TASK GOAL:
Exactly as they appear below, repeat the lines from the one with "model merging setup." through the one with "weighted multi-task merging.", and no others.

EXERCISE MATERIALS:
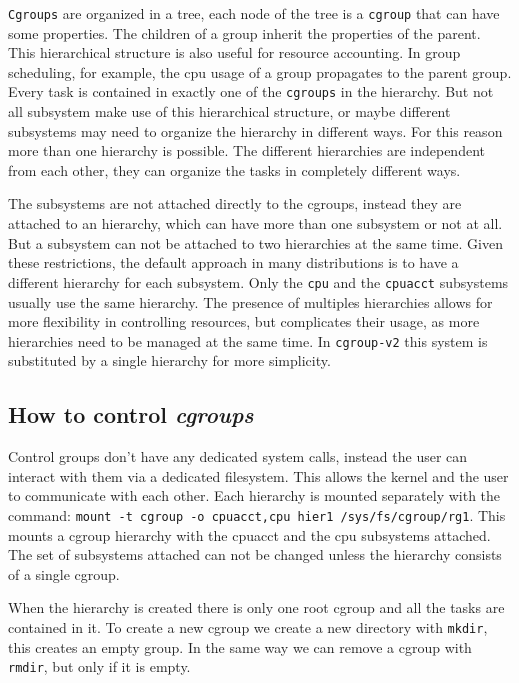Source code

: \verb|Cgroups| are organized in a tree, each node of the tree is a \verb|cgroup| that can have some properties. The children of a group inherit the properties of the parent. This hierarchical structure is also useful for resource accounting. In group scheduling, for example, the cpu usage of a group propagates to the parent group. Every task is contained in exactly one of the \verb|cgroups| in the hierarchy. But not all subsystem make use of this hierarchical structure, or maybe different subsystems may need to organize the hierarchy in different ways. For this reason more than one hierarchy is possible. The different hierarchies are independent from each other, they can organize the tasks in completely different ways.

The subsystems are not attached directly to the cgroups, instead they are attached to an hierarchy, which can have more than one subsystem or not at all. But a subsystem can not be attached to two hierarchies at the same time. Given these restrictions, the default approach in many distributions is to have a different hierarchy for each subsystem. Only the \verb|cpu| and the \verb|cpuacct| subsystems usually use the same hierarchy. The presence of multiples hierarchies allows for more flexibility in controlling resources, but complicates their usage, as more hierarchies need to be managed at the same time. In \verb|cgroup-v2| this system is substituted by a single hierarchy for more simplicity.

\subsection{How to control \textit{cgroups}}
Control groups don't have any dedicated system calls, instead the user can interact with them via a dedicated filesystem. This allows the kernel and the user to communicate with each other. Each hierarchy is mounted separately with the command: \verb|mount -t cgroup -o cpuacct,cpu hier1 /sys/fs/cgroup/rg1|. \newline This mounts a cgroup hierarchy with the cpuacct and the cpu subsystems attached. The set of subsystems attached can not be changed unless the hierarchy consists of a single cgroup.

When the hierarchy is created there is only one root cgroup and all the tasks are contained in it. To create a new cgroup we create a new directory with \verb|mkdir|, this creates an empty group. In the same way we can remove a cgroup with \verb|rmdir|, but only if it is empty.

--

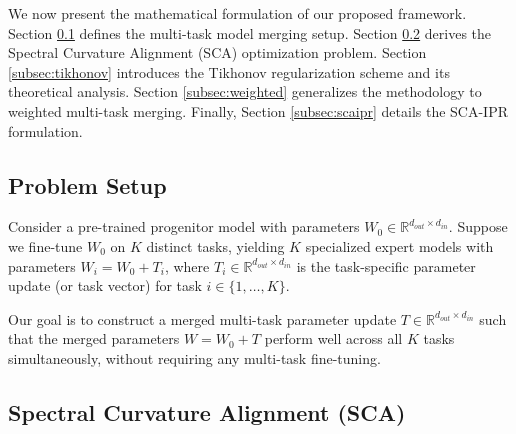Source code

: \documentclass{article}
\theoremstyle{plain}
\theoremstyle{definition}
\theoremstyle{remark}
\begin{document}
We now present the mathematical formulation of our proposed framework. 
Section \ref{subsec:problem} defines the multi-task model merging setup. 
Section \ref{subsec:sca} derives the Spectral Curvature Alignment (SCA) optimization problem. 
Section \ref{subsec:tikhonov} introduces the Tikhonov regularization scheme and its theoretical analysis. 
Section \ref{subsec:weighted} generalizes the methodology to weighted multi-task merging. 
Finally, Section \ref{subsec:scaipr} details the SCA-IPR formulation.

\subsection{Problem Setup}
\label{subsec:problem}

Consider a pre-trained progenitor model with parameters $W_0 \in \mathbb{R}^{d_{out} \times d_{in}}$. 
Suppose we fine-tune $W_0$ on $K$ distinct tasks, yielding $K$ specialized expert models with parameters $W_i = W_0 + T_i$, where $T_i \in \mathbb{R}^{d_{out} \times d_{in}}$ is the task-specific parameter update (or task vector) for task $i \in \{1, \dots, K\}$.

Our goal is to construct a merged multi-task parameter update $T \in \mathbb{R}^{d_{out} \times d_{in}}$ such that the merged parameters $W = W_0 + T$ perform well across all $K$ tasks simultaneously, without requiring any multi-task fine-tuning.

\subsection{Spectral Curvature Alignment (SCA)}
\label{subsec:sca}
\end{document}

WRITTEN REPLY:
Section \ref{subsec:problem} defines the multi-task model merging setup. 
Section \ref{subsec:sca} derives the Spectral Curvature Alignment (SCA) optimization problem. 
Section \ref{subsec:tikhonov} introduces the Tikhonov regularization scheme and its theoretical analysis. 
Section \ref{subsec:weighted} generalizes the methodology to weighted multi-task merging. 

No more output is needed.